Me aferré con fuerza a mi arma. Me corría el sudor por todo el cuerpo y el olor a sangre impregnaba mis pulmones. Sentía las nauseas ir y venir, la adrenalina me mantenía alerta, pero las rodillas me temblaban por momentos sin poderlo remediar.
Todas las horas que había pasado en la arena de entrenamiento, aquellas largas tardes de gritos y castigos, me parecían insuficientes. 
Allí estaba, dudando, al límite de los nervios y de mis fuerzas, viendo a todo mi grupo caer o retirarse, saturado por las emociones. De entre todo el tumulto, en un pequeño claro, como un haz de luz, una silueta.
Un contorno perfecto y de movimientos hipnóticos.

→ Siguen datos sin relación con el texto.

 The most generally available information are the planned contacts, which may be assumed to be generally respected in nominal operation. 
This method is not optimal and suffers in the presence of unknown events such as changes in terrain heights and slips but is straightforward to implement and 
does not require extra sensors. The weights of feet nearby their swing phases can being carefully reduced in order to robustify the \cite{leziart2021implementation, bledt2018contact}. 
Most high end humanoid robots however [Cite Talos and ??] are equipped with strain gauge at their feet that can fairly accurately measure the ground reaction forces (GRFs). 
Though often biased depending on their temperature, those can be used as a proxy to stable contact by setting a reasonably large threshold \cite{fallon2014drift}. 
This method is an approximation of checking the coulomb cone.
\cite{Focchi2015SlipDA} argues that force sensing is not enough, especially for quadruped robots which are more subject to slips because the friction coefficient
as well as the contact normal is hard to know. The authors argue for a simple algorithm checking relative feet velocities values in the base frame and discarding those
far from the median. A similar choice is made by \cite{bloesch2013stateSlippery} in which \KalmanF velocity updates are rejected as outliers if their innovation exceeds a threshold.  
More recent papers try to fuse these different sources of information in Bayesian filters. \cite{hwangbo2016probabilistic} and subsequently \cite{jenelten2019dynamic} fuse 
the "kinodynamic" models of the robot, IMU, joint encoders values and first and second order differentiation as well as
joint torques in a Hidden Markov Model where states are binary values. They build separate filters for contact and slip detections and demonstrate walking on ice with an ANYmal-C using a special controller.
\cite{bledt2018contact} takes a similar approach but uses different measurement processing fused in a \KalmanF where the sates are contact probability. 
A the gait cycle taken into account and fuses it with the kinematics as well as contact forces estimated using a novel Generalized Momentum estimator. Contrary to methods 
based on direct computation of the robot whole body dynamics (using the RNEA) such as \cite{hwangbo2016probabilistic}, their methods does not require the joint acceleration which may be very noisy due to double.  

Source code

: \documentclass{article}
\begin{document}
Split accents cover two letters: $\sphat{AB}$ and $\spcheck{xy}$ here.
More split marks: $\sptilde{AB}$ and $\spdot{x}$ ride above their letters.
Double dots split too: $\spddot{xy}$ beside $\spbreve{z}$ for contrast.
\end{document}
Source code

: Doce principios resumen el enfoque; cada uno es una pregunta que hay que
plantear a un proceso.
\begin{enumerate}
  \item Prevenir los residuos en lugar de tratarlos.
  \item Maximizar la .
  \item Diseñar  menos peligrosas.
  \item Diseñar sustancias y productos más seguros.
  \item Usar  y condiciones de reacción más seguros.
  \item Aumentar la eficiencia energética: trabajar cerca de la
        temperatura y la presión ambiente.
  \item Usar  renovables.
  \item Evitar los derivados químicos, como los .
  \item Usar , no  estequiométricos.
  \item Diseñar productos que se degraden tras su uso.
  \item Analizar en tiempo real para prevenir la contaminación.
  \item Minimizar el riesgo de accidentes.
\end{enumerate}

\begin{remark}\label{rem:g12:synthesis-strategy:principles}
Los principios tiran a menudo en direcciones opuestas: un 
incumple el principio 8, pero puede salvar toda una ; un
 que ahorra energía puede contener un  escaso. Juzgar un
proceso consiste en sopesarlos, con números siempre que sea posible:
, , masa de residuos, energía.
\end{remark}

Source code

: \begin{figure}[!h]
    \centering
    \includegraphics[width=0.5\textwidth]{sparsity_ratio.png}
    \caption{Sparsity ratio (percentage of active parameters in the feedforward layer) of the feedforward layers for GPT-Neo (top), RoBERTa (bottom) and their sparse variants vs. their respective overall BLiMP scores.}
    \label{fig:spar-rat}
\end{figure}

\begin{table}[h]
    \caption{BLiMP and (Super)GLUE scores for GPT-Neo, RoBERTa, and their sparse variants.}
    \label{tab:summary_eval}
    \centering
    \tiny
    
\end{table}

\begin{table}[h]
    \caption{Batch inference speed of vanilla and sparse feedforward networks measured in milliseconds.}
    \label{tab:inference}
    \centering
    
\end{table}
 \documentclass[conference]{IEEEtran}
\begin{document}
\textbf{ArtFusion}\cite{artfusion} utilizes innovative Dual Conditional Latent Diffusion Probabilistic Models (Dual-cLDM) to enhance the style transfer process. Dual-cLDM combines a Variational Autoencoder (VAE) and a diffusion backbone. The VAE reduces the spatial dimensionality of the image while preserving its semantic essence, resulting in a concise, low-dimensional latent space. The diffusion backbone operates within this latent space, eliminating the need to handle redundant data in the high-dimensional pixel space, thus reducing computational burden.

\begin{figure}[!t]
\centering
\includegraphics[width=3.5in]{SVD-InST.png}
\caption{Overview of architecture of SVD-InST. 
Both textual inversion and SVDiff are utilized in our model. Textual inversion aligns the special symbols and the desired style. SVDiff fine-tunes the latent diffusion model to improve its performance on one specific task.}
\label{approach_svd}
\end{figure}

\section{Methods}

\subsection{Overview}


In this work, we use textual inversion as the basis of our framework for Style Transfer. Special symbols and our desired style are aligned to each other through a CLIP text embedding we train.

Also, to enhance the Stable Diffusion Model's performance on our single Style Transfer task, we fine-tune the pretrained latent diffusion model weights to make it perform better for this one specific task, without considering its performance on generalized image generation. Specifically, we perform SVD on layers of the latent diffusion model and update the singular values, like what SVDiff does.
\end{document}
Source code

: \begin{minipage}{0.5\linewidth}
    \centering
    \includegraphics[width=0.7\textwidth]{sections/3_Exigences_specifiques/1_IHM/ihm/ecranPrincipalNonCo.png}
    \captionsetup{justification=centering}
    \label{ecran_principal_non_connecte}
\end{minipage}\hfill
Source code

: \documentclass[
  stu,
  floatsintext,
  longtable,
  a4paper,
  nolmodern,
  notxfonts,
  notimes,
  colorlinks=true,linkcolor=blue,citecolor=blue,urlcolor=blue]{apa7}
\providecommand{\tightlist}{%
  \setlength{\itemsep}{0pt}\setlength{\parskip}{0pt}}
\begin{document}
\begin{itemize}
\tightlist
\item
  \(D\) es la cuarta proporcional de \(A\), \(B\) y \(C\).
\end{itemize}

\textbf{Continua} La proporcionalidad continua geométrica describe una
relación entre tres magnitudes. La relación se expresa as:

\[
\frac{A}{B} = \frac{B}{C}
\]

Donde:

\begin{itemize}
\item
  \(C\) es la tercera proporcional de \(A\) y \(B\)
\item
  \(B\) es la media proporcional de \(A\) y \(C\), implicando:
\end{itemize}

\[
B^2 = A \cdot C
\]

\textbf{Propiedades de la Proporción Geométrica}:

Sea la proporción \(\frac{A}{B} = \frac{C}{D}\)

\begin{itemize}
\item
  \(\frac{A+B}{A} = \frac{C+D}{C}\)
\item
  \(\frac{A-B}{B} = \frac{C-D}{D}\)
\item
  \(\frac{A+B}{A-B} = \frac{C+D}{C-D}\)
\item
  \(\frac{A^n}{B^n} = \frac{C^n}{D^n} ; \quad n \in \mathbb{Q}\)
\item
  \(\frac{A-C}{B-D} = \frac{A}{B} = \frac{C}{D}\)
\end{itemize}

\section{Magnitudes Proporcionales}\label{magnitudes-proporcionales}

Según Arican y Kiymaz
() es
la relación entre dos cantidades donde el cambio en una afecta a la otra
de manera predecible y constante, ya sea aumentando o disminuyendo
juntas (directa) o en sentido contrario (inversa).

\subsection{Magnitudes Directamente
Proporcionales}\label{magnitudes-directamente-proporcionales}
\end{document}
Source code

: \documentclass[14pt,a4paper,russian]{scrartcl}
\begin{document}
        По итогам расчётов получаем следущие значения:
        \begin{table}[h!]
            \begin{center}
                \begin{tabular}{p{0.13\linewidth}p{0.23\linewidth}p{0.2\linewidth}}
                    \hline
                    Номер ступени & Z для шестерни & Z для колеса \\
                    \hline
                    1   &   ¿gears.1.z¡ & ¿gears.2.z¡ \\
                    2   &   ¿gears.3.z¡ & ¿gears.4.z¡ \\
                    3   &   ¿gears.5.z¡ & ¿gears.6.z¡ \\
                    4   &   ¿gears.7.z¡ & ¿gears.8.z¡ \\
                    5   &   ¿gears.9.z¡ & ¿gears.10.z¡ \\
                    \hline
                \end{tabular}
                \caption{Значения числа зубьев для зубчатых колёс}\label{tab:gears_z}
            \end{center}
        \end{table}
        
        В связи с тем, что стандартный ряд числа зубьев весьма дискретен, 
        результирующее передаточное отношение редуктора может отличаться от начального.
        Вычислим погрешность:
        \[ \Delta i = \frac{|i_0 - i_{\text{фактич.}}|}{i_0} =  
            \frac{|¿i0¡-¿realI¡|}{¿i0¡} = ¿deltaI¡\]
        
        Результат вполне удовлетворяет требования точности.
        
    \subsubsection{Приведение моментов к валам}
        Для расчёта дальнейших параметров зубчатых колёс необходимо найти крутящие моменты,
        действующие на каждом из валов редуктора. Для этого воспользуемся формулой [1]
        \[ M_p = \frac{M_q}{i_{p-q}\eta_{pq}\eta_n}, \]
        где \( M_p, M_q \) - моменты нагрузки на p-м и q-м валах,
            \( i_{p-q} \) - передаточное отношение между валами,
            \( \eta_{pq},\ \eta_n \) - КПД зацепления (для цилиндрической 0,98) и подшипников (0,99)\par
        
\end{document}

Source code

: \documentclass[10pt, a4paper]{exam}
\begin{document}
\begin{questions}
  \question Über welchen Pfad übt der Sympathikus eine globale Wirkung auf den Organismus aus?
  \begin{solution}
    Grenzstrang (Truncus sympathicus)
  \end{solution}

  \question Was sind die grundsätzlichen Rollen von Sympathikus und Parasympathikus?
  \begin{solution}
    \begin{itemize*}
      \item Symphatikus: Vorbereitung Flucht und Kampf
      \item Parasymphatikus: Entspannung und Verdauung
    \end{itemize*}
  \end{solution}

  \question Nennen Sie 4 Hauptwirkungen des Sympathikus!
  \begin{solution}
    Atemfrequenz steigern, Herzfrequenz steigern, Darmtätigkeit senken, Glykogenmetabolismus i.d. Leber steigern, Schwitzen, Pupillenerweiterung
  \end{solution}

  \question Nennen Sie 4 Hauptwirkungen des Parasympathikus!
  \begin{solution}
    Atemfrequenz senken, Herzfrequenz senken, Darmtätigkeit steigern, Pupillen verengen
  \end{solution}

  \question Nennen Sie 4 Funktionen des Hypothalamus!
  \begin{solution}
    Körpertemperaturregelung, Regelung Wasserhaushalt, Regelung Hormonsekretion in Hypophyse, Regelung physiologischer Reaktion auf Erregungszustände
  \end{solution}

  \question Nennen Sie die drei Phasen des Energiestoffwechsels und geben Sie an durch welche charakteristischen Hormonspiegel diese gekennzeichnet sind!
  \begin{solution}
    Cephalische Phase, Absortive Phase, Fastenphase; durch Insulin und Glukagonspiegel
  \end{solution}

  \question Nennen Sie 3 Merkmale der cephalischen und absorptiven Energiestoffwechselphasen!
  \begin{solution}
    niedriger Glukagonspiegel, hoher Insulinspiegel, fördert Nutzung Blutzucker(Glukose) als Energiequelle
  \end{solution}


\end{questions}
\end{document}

Cierto tipo de paz me invadió y mi mano agarrotada por el esfuerzo, se relajó y dejé caer el hacha que emitió un sonido hueco. Al fin nos encontrábamos, después de aquel verano cuando nos habíamos mirado por primera vez y sin querer, la había amado.
Su rostro se iluminaba como una llama al acercarse a cada paso. Una chispa estalló en sus ojos, impetuosos y sin dudarlo, sin responder a los míos suplicantes, hendió su espada en mi pecho, aproximando todo su cuerpo al mío y cayendo ambos de rodillas en el fango. Aquello era lo más juntos que estaríamos en mi vida, exhalé dichoso mi último aliento junto a su boca.